• **Instructions for the task**: Find the word "которая" in the material below and gather every line that contains it.

____ Given data

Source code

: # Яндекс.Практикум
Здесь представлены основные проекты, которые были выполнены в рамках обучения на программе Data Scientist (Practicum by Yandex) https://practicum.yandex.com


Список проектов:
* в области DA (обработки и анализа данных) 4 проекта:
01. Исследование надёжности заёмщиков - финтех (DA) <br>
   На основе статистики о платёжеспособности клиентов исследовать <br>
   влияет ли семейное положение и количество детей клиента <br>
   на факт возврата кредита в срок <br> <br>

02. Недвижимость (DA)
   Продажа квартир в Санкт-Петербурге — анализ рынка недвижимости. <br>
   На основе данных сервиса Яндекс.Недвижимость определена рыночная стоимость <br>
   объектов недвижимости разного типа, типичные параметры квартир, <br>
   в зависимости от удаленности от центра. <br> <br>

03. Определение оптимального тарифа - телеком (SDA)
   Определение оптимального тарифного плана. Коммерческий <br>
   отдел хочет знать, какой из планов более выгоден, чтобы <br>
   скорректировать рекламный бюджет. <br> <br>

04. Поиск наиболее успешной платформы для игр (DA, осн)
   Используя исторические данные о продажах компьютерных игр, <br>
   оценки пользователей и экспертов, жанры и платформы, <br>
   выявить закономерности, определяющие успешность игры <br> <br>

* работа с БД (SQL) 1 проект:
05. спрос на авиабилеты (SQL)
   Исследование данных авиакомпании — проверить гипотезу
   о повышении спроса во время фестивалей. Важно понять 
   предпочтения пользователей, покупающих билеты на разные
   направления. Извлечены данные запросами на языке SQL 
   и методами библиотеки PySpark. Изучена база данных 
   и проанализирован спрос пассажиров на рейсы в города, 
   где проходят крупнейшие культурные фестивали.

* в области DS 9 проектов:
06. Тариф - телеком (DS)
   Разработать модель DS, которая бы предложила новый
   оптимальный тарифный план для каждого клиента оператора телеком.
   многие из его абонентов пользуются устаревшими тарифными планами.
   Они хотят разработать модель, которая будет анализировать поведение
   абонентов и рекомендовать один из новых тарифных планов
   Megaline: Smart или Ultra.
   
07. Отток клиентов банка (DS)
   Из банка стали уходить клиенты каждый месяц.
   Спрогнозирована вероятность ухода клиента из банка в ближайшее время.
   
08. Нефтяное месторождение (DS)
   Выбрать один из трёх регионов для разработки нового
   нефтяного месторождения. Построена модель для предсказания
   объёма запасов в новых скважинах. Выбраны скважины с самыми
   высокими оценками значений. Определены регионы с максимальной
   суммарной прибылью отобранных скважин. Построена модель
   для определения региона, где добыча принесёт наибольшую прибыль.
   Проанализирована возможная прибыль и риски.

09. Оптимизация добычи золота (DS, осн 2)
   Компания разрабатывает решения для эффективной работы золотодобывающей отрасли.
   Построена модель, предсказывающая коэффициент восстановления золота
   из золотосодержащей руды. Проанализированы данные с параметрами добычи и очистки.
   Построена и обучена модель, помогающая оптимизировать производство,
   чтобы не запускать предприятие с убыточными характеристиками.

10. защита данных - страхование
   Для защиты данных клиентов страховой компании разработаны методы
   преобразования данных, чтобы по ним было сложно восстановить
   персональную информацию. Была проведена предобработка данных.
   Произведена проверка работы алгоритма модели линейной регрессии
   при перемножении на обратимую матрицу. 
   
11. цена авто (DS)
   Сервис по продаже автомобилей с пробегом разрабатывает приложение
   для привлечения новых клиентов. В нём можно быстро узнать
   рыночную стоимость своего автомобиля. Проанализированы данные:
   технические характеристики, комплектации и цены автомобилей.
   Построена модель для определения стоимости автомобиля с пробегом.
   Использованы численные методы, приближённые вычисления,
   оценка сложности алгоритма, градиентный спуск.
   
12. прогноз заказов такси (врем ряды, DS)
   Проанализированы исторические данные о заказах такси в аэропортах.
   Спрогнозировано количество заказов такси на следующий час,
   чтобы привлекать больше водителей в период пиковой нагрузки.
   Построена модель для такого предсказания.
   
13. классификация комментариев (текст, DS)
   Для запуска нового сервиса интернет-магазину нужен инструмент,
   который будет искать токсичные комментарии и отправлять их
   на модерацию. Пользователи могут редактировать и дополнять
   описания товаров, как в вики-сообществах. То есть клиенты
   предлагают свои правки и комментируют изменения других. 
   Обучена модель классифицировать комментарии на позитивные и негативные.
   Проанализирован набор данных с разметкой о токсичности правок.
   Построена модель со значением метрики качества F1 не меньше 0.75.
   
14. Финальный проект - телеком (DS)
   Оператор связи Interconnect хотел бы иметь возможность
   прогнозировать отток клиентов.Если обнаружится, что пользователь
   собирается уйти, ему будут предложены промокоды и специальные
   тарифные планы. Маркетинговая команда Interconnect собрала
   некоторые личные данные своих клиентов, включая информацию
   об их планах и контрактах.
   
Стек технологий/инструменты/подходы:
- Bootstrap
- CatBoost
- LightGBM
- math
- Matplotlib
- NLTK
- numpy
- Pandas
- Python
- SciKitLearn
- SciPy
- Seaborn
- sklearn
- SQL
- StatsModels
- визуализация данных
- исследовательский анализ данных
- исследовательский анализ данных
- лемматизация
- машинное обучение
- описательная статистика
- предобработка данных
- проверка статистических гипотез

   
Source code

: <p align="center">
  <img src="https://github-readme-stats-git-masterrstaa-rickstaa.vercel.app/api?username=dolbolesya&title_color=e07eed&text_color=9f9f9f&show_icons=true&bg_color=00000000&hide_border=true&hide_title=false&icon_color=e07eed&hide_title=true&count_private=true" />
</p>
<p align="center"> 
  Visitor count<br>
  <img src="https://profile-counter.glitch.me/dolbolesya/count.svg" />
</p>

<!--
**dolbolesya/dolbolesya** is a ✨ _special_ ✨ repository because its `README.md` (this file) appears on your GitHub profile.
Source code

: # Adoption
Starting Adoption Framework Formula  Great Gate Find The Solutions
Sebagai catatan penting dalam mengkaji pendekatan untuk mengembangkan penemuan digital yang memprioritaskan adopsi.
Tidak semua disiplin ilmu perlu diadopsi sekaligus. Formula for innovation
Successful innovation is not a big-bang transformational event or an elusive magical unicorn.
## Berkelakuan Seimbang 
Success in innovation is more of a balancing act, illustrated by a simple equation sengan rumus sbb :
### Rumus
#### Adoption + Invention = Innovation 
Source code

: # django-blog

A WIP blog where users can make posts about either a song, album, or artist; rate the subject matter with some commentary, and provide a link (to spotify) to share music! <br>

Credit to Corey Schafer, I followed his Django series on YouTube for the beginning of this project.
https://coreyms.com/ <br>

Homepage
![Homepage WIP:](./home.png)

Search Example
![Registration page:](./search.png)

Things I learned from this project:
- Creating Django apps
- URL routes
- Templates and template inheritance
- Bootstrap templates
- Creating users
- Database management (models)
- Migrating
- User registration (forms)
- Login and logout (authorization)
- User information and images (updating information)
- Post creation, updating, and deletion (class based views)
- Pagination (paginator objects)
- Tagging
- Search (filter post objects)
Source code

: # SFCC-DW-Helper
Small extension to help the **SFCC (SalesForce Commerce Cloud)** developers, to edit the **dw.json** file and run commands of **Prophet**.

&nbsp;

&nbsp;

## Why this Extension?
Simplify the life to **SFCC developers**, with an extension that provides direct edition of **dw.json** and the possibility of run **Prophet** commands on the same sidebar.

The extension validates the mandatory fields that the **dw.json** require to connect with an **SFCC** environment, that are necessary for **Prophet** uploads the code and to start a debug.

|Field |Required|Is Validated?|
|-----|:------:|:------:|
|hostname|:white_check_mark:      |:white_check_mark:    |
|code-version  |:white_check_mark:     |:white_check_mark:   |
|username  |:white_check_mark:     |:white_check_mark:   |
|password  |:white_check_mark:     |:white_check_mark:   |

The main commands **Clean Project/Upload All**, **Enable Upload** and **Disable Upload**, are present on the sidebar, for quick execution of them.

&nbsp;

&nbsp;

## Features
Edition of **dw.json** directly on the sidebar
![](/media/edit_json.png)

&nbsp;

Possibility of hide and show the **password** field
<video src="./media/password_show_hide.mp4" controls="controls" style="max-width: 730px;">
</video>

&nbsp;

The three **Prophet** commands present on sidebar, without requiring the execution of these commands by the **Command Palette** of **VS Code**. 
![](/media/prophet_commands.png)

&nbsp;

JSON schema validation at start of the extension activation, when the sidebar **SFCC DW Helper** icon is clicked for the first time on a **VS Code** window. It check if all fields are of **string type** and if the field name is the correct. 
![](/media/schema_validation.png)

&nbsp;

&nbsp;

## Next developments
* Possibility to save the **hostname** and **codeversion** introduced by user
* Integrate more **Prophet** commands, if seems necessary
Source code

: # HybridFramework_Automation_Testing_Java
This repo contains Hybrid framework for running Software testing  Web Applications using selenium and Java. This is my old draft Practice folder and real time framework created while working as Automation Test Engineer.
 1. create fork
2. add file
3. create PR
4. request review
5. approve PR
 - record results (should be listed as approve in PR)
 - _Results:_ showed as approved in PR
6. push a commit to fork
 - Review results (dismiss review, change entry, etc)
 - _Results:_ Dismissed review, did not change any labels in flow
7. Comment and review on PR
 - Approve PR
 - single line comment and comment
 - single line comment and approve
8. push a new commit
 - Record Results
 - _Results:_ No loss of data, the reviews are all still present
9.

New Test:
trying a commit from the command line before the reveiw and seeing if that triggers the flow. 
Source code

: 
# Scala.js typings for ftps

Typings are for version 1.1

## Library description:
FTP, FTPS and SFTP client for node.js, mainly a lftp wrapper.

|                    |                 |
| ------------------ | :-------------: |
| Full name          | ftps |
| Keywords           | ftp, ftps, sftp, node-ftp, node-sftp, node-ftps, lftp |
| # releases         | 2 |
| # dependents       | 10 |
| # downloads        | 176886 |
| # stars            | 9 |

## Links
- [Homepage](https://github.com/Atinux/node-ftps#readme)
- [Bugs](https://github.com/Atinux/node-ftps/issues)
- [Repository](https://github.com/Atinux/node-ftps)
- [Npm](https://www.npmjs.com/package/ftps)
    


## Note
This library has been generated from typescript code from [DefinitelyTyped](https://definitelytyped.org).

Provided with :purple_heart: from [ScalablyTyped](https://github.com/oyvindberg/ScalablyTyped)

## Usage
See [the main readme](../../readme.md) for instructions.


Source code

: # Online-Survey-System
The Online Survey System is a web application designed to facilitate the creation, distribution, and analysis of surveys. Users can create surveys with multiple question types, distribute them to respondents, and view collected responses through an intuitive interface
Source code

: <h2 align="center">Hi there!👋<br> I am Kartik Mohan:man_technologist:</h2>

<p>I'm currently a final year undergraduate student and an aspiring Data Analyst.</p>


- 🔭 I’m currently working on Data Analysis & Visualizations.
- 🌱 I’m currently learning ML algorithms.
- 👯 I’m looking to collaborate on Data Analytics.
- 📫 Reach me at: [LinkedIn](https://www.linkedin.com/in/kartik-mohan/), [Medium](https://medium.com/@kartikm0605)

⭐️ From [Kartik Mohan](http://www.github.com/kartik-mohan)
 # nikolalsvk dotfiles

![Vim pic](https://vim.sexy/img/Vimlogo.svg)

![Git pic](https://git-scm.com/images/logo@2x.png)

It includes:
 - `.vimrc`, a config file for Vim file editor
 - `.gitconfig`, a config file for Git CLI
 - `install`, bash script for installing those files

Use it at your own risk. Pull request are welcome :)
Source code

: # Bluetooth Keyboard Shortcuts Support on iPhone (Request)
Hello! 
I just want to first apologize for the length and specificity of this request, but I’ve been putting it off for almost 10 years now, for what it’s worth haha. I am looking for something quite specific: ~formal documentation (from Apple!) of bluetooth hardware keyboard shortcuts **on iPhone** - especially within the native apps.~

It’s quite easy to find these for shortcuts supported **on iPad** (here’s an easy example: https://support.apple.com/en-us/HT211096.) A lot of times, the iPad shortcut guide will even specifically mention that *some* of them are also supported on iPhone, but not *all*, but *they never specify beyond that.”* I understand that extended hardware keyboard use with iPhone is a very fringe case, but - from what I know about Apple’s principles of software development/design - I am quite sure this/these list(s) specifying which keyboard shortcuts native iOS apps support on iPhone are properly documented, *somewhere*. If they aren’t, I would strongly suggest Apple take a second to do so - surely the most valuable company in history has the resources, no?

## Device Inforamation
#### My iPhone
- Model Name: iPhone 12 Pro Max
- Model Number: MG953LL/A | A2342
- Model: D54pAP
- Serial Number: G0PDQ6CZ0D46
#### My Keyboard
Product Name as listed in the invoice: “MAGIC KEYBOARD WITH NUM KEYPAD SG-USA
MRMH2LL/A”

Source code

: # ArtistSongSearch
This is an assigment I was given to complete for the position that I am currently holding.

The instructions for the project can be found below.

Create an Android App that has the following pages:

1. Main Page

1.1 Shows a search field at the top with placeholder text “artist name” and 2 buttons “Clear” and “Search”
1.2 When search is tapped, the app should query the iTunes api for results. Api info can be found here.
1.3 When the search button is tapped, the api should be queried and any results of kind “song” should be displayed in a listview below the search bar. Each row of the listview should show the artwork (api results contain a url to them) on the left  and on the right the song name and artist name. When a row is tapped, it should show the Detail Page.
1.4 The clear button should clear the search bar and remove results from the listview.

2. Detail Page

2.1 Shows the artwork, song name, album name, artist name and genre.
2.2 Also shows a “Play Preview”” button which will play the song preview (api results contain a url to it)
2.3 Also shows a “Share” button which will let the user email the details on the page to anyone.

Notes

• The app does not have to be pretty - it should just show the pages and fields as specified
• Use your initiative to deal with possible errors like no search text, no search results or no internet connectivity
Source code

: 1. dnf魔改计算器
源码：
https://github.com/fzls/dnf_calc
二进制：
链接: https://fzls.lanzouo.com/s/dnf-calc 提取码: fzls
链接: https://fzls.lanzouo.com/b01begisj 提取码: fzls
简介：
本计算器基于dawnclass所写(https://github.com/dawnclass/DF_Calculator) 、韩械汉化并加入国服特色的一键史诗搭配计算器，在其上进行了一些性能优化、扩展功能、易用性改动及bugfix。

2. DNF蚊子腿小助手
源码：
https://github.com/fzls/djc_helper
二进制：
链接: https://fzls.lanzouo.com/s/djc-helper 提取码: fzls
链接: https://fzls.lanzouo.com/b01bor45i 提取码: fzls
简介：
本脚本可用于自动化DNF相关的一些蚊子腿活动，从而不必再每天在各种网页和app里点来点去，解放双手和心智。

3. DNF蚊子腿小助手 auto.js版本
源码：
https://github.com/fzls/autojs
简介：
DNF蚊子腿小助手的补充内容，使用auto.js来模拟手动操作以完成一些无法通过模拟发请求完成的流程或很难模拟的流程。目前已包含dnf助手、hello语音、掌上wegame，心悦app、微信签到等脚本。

________

• **Answer to the problem**:
   Разработать модель DS, которая бы предложила новый
   Они хотят разработать модель, которая будет анализировать поведение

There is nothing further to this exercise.